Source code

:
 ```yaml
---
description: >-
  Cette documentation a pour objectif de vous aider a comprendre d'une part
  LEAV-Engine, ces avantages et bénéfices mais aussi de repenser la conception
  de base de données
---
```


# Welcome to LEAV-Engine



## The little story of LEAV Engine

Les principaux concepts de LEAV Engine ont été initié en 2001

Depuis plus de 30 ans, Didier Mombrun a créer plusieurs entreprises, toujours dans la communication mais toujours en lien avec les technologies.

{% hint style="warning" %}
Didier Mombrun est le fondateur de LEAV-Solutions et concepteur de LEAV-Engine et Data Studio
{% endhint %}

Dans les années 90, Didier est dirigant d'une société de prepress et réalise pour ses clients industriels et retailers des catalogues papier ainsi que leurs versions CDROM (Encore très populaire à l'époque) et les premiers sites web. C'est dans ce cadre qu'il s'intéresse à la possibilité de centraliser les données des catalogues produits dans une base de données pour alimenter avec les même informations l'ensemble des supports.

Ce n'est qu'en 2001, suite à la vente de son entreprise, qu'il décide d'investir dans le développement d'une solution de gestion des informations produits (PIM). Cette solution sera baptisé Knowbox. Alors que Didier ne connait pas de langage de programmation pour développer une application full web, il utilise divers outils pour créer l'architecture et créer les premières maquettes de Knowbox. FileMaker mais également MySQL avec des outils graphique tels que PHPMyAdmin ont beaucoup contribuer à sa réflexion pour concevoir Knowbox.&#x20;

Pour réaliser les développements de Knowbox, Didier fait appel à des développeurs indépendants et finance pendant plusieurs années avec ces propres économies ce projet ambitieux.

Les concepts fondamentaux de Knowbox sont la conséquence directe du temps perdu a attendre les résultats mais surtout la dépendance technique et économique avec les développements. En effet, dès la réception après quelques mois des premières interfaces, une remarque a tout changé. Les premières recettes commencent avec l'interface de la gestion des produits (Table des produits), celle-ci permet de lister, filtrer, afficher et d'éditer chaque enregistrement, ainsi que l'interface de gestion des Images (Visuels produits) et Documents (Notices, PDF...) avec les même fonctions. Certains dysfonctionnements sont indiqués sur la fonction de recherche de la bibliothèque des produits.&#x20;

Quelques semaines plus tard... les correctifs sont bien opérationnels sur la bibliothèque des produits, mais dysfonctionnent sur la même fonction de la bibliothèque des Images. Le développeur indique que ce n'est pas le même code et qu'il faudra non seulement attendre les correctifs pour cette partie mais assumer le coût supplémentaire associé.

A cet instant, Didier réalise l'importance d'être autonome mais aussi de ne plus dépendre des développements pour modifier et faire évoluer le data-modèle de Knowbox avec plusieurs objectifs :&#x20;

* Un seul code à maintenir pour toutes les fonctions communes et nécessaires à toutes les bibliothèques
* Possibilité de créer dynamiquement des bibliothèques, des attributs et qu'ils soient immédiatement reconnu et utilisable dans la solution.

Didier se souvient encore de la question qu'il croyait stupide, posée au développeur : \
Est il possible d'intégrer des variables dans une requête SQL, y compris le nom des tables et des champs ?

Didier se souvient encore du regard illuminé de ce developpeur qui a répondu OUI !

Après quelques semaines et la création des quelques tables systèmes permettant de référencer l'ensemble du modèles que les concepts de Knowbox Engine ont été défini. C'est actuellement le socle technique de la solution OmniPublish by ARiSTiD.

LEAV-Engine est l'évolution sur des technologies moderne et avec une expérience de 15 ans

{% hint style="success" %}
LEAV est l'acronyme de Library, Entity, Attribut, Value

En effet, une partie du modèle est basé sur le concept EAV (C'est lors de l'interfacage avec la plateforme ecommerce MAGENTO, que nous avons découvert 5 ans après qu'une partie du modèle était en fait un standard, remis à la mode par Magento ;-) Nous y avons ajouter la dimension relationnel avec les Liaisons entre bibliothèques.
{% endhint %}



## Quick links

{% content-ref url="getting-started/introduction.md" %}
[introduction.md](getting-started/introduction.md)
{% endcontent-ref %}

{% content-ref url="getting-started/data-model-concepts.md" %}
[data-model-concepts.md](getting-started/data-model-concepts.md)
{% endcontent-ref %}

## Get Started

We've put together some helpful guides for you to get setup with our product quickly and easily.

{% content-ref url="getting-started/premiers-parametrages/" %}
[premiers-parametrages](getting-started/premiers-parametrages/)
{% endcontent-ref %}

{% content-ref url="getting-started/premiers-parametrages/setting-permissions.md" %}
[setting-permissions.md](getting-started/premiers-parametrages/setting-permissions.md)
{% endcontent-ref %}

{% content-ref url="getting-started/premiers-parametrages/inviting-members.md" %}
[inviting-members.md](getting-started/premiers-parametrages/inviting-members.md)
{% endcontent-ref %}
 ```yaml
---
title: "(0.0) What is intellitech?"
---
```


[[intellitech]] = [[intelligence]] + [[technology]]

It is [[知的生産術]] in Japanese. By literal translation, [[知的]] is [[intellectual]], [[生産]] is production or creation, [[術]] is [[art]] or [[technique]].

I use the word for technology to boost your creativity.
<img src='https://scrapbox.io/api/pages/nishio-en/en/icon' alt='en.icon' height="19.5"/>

• **YOUR INSTRUCTIONS**
Please show every line of the records that holds the word "code".

• **SOLUTION TO THIS PROBLEM**
Source code
Quelques semaines plus tard... les correctifs sont bien opérationnels sur la bibliothèque des produits, mais dysfonctionnent sur la même fonction de la bibliothèque des Images. Le développeur indique que ce n'est pas le même code et qu'il faudra non seulement attendre les correctifs pour cette partie mais assumer le coût supplémentaire associé.
* Un seul code à maintenir pour toutes les fonctions communes et nécessaires à toutes les bibliothèques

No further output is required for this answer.